Up North for Putu Mayam

By Lee Khang Yi - Tuesday, Aug 20, 2013

To the uninitiated, putu mayam with its fine white strands looks more like bee hoon or rice vermicelli shaped into a pancake-like patty. Once you get your stomach filled with this south Indian delicacy, you may think otherwise. Eaten piping hot, the strands have a soft fluffy-like texture that pairs well with freshly grated coconut sprinkled with brown sugar. It is simple fare, usually eaten for a light breakfast or even to stave off hunger pangs at teatime. The Sri Lankans call it string-hoppers and prefer pairing it with sothi, a light coconut milk curry tinged yellow with turmeric.


In Malaysia, most cooks shy away from making it at home since it is tedious and often back breaking. It is made from rice flour, water and salt, kneaded to form smooth white dough. The dough is filled into a wooden press with holes on the end. Using extreme force, it is pressed down for the thin strands to form. The putu mayam is placed on greased rattan trays and steamed. A healthier variety using ragi or red millet flour with a coarser texture is also available.


The strands pressed out with elbow grease technology.
Brown ragi putu mayam.


During the afternoon, traders on a bicycle or motorbike sell the snack door by door. Regulars know it is time for the snack, as they hear the distinctive horn or spot the distinct aluminium boxes emblazoned with the words putu mayam.


Freshly steamed putu mayam on the streets of Petaling Jaya.
You need a lot of elbow grease to make putu mayam.


Up north in Penang, it is known as putu mayong. The Indian Muslims enjoy it with curry for breakfast to celebrate the first day of Hari Raya. One traditional preparation unique to the Penang Indian Muslims is Briyani Putu Mayong where the putu mayong is steamed with briyani spices and meat. The aromatic dish is usually served with dalca (vegetable curry usually pairs with briyani). You can only get this delicacy during the month of Ramadan at Penang’s Queen Street Ramadan Bazaar.


If you are visiting Petaling Jaya or its surrounding, check out James Matrix (23 Jalan Puteri 7/11, Bandar Puteri Puchong, Selangor, Tel:+6 016-2507400). This night market or pasar malam trader sells freshly made putu mayam for 60 Malaysian sen (about 25 Singapore cents) on the spot. It also sells the brown ragi version for 70 sen. The family business started in 1970 with humble beginnings from bicycle and now, to a food truck. The stall also sells all kinds of Indian snacks such as vadai, kolkatai, kesari, curry puffs prepped on the spot. Find them at Jalan Air Panas, Setapak on Monday; SS3/29 Petaling Jaya on Tuesday; Jalan Wira, Kampung Pandan on Wednesday; Jalan Ikan Emas, Cheras on Thursday; Jalan Ang Seng, Brickfileds on Friday; SS5A/9 Kelana Jaya on Saturday.

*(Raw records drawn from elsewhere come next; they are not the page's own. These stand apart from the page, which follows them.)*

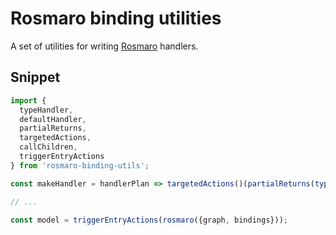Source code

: # Rosmaro binding utilities

A set of utilities for writing [Rosmaro](https://rosmaro.js.org) handlers.

## Snippet

```javascript
import {
  typeHandler,
  defaultHandler,
  partialReturns,
  targetedActions,
  callChildren,
  triggerEntryActions
} from 'rosmaro-binding-utils';

const makeHandler = handlerPlan => targetedActions()(partialReturns(typeHandler({defaultHandler})(handlerPlan)));

// ...

const model = triggerEntryActions(rosmaro({graph, bindings}));
```
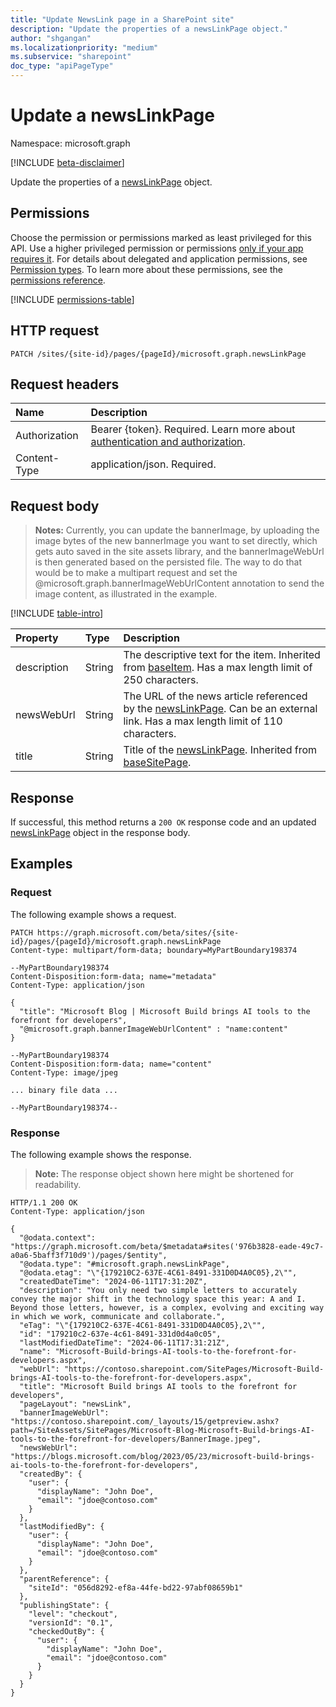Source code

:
 ```yaml
---
title: "Update NewsLink page in a SharePoint site"
description: "Update the properties of a newsLinkPage object."
author: "shgangan"
ms.localizationpriority: "medium"
ms.subservice: "sharepoint"
doc_type: "apiPageType"
---
```

# Update a newsLinkPage

Namespace: microsoft.graph

[!INCLUDE [beta-disclaimer](../../includes/beta-disclaimer.md)]

Update the properties of a [newsLinkPage](../resources/newslinkpage.md) object.

## Permissions

Choose the permission or permissions marked as least privileged for this API. Use a higher privileged permission or permissions [only if your app requires it](/graph/permissions-overview#best-practices-for-using-microsoft-graph-permissions). For details about delegated and application permissions, see [Permission types](/graph/permissions-overview#permission-types). To learn more about these permissions, see the [permissions reference](/graph/permissions-reference).

<!-- {
  "blockType": "permissions",
  "name": "newslinkpage-update-permissions"
}
-->
[!INCLUDE [permissions-table](../includes/permissions/newslinkpage-update-permissions.md)]

## HTTP request

<!-- {
  "blockType": "ignored"
}
-->
``` http
PATCH /sites/{site-id}/pages/{pageId}/microsoft.graph.newsLinkPage
```

## Request headers

|Name|Description|
|:---|:---|
|Authorization|Bearer {token}. Required. Learn more about [authentication and authorization](/graph/auth/auth-concepts).|
|Content-Type|application/json. Required.|

## Request body

> **Notes:**
> Currently, you can update the bannerImage, by uploading the image bytes of the new bannerImage you want to set directly, which gets auto saved in the site assets library, and the bannerImageWebUrl is then generated based on the persisted file. The way to do that would be to make a multipart request and set the @microsoft.graph.bannerImageWebUrlContent annotation to send the image content, as illustrated in the example.

[!INCLUDE [table-intro](../../includes/update-property-table-intro.md)]

|Property|Type|Description|
|:---|:---|:---|
|description|String|The descriptive text for the item. Inherited from [baseItem](../resources/baseitem.md). Has a max length limit of 250 characters.|
|newsWebUrl|String|The URL of the news article referenced by the [newsLinkPage](../resources/newslinkpage.md). Can be an external link. Has a max length limit of 110 characters.|
|title|String|Title of the [newsLinkPage](../resources/newslinkpage.md). Inherited from [baseSitePage](../resources/basesitepage.md).|

## Response

If successful, this method returns a `200 OK` response code and an updated [newsLinkPage](../resources/newslinkpage.md) object in the response body.

## Examples

### Request

The following example shows a request.
<!-- {
  "blockType": "request",
  "name": "update_newslinkpage"
}
-->
``` http
PATCH https://graph.microsoft.com/beta/sites/{site-id}/pages/{pageId}/microsoft.graph.newsLinkPage
Content-type: multipart/form-data; boundary=MyPartBoundary198374

--MyPartBoundary198374
Content-Disposition:form-data; name="metadata"
Content-Type: application/json

{
  "title": "Microsoft Blog | Microsoft Build brings AI tools to the forefront for developers",
  "@microsoft.graph.bannerImageWebUrlContent" : "name:content"
}

--MyPartBoundary198374
Content-Disposition:form-data; name="content"
Content-Type: image/jpeg

... binary file data ...

--MyPartBoundary198374--
```

### Response

The following example shows the response.
>**Note:** The response object shown here might be shortened for readability.

<!-- {
  "blockType": "response",
  "truncated": true,
  "@odata.type": "microsoft.graph.newsLinkPage"
}
-->

``` http
HTTP/1.1 200 OK
Content-Type: application/json

{
  "@odata.context": "https://graph.microsoft.com/beta/$metadata#sites('976b3828-eade-49c7-a0a6-5baff3f710d9')/pages/$entity",
  "@odata.type": "#microsoft.graph.newsLinkPage",
  "@odata.etag": "\"{179210C2-637E-4C61-8491-331D0D4A0C05},2\"",
  "createdDateTime": "2024-06-11T17:31:20Z",
  "description": "You only need two simple letters to accurately convey the major shift in the technology space this year: A and I. Beyond those letters, however, is a complex, evolving and exciting way in which we work, communicate and collaborate.",
  "eTag": "\"{179210C2-637E-4C61-8491-331D0D4A0C05},2\"",
  "id": "179210c2-637e-4c61-8491-331d0d4a0c05",
  "lastModifiedDateTime": "2024-06-11T17:31:21Z",
  "name": "Microsoft-Build-brings-AI-tools-to-the-forefront-for-developers.aspx",
  "webUrl": "https://contoso.sharepoint.com/SitePages/Microsoft-Build-brings-AI-tools-to-the-forefront-for-developers.aspx",
  "title": "Microsoft Build brings AI tools to the forefront for developers",
  "pageLayout": "newsLink",
  "bannerImageWebUrl": "https://contoso.sharepoint.com/_layouts/15/getpreview.ashx?path=/SiteAssets/SitePages/Microsoft-Blog-Microsoft-Build-brings-AI-tools-to-the-forefront-for-developers/BannerImage.jpeg",
  "newsWebUrl": "https://blogs.microsoft.com/blog/2023/05/23/microsoft-build-brings-ai-tools-to-the-forefront-for-developers",
  "createdBy": {
    "user": {
      "displayName": "John Doe",
      "email": "jdoe@contoso.com"
    }
  },
  "lastModifiedBy": {
    "user": {
      "displayName": "John Doe",
      "email": "jdoe@contoso.com"
    }
  },
  "parentReference": {
    "siteId": "056d8292-ef8a-44fe-bd22-97abf08659b1"
  },
  "publishingState": {
    "level": "checkout",
    "versionId": "0.1",
    "checkedOutBy": {
      "user": {
        "displayName": "John Doe",
        "email": "jdoe@contoso.com"
      }
    }
  }
}
```
<!--
{
  "type": "#page.annotation",
  "description": "Update checklistItem",
  "keywords": "",
  "section": "documentation",
  "tocPath": "",
  "suppressions": [
  "Error: /api/newslinkpage-update.md/update_newslinkpage:
      Error parsing resource definition: Unexpected character encountered while parsing number: M. Path '', line 1, position 2."
  ]
}
-->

Grand City putu mayam with sugar and coconut.


If you prefer to enjoy putu mayam in a more comfortable setting, head down to Grand City Restaurant (49 Jalan Datu Mahmud 11/4, Petaling Jaya, Selangor, Tel:+6 03-78758332). The delicate snack is available from 1pm to 6pm daily for 80 Malaysian sen per piece. Enjoy it with a sprinkle of freshly grated coconut and pieces of gula Melaka or palm sugar. At Kanna Curry House (109 Jalan Gasing, Section 10, Petaling Jaya, Selangor, Tel:+6 03-79584345). This is available all day for 90 sen per piece. Upon order, it is re-steamed for you to enjoy with curry or dhal.


Kanna Curry House putu mayam with dhal curry.